Ferrell captures the fatuousness that is every man’s downfall. His most memorable characters on “Saturday Night Live” were the ones that gave that fatuity free rein. Playing along with Chris Kattan as one half of the party-hopping, body-jerking Butabi brothers -- a role he later revisited with mixed results in his first starring-role movie, “A Night at the Roxbury” -- he was like a Bizarro Planet version of John Travolta’s Tony Manero from “Saturday Night Fever.” With his thatched hair parted up the middle and his bright, white teeth and blank Roswell alien eyes, he seemed pole-axed by hottie overload.

His hot-tubbing, sangria-sipping swinger on “SNL” looked like a debauched apostle. His Robert Goulet behaved as if all the world was his lounge. As James Lipton, the host of “Inside the Actors Studio,” Ferrell looked like the second stage of the Wolfman. (He is often at his most deranged when he sports a fake beard or mustache; it brings out the Paleolithic in him.) He nails Lipton’s oleaginous persona, his sepulchral, Master Thespian intonations. We are made to understand that, no matter the wattage of the guest, Lipton is the true star.

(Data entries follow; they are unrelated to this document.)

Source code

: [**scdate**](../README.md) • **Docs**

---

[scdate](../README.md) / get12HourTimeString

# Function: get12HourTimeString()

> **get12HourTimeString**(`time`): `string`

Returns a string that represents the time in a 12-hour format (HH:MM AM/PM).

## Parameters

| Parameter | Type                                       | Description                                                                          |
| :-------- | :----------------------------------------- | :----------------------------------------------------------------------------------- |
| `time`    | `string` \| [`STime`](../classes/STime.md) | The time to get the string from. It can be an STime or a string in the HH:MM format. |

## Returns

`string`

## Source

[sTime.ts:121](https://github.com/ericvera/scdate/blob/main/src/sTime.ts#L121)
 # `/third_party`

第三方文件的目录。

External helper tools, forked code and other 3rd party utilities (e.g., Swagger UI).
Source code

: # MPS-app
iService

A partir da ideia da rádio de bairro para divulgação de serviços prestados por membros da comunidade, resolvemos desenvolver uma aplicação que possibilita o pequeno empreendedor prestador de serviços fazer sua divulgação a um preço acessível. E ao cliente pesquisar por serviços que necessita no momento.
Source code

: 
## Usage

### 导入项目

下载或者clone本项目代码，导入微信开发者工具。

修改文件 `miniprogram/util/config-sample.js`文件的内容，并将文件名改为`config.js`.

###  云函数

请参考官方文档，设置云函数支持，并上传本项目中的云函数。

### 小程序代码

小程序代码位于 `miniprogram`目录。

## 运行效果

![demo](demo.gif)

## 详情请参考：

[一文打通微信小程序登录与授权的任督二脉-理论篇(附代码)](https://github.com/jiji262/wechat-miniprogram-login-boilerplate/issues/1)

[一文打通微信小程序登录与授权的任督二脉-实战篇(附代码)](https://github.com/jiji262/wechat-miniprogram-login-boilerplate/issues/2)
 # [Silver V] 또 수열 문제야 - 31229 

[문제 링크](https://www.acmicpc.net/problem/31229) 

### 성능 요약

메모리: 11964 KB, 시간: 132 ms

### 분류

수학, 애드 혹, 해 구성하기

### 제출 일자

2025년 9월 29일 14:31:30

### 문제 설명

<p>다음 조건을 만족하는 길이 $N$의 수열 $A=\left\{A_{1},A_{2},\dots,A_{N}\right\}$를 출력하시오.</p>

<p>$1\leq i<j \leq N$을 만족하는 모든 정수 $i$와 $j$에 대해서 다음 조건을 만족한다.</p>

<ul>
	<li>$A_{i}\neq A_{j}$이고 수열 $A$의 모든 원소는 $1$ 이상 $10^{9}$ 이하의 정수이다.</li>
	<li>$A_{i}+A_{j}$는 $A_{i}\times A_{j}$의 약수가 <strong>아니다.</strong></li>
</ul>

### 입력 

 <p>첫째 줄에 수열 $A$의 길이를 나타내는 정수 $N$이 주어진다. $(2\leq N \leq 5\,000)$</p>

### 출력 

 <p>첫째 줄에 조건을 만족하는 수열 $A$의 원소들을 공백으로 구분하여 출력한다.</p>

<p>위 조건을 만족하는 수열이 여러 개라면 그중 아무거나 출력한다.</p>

Throwing himself into his work

Ferrell is also a marvelous physical comic, another reason, perhaps, why so many of his movies center on sports. He’s not wonderful in the way that, say, Steve Martin is or Jim Carrey is. Martin at his best has a gyroscopic aplomb; he finesses gravity. Carrey is a human Slinky. Ferrell’s virtuosity is clunkier. While Carrey appears to have no bones, Ferrell is all torso and kneecaps and elbows. His bigness -- he’s 6-foot-3 -- gives him a daffy discombobulation. Striding buck naked through the suburban streets in “Old School” (perhaps his best comedy) or Lutzing across the ice in “Blades of Glory,” he moves like a mildly inebriated llama.

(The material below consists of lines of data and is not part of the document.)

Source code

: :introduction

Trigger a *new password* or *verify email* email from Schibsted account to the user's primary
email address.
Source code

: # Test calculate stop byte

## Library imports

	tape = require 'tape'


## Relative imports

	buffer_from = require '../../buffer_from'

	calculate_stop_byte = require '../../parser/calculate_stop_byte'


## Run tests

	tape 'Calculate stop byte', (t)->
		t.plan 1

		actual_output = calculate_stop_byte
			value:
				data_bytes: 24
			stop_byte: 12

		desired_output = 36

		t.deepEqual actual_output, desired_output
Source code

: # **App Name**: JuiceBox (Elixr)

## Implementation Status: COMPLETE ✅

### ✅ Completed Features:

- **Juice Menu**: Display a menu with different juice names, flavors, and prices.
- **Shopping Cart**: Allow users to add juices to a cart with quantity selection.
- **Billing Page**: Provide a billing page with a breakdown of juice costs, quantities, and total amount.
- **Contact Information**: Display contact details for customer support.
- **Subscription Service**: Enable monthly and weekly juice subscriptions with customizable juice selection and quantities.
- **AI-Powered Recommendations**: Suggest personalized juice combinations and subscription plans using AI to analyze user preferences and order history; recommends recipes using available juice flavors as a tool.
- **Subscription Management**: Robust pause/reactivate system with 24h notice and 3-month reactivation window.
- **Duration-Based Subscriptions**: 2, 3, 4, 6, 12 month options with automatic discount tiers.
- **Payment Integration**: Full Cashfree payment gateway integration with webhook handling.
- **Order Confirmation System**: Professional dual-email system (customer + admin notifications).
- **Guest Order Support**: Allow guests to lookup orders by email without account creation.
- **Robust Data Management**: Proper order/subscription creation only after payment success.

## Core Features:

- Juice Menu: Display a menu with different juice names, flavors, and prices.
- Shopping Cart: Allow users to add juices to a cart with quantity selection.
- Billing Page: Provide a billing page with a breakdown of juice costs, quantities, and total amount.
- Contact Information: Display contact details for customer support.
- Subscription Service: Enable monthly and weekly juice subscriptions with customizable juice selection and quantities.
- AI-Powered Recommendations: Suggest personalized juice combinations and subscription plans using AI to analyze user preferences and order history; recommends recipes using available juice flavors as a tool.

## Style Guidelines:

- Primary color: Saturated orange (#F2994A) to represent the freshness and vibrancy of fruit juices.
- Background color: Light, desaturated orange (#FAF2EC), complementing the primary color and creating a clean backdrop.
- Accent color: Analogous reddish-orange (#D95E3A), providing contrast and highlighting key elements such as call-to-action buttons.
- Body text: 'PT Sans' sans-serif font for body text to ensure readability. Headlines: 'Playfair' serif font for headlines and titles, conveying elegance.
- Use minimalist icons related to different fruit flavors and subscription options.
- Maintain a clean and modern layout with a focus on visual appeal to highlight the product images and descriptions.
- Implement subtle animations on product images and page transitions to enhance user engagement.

It’s no news that comics yearn to display their inner Pagliacci, and Ferrell is no exception. In “Live From New York,” the 2002 oral history of “SNL,” he was interviewed after he had ended his seven-year stint. “My dream of all dreams,” he said, “would be to do what Tom Hanks or Jim Carrey have been able to do -- make the transition somewhere down the line from doing comedy to dramatic parts in the movies.”

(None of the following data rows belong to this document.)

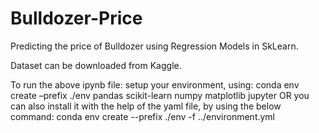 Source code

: # Bulldozer-Price
Predicting the price of Bulldozer using Regression Models in SkLearn.

Dataset can be downloaded from Kaggle.

To run the above ipynb file:
setup your environment, using:
conda env create –prefix ./env pandas scikit-learn numpy matplotlib jupyter
OR
you can also install it with the help of the yaml file, by using the below command:
conda env create --prefix ./env -f ../environment.yml
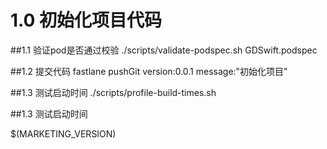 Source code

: # 1.0 初始化项目代码

##1.1 验证pod是否通过校验
./scripts/validate-podspec.sh GDSwift.podspec

##1.2 提交代码
fastlane pushGit version:0.0.1 message:"初始化项目"

##1.3 测试启动时间
./scripts/profile-build-times.sh

##1.3 测试启动时间


$(MARKETING_VERSION)
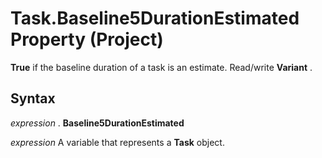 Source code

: 
# Task.Baseline5DurationEstimated Property (Project)

 **True** if the baseline duration of a task is an estimate. Read/write **Variant** .


## Syntax

 _expression_ . **Baseline5DurationEstimated**

 _expression_ A variable that represents a **Task** object.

This he has done, sort of. In the little-seen “Winter Passing,” he played a supporting role as a spacey former guitarist of a Christian rock group called Punching Pilate who quit when it “went all ska.” It’s the sort of part he might once have worked up as an “SNL” skit, but he was affecting in it. The spaciness came out of a hurt and not the usual void. He’s also touching as a lovelorn out-of-work actor in Woody Allen’s comedy-drama “Melinda and Melinda,” but he was fitted with Woodyisms that didn’t sound right coming out of his mouth. “Stranger Than Fiction,” in which he plays a tax man who discovers he’s a character in an author’s novel, was a depresso meta-drama that used Ferrell’s big blankness as a placard for angst. (At least in Carrey’s meta-movie, “Eternal Sunshine of the Spotless Mind,” the misery was energized.)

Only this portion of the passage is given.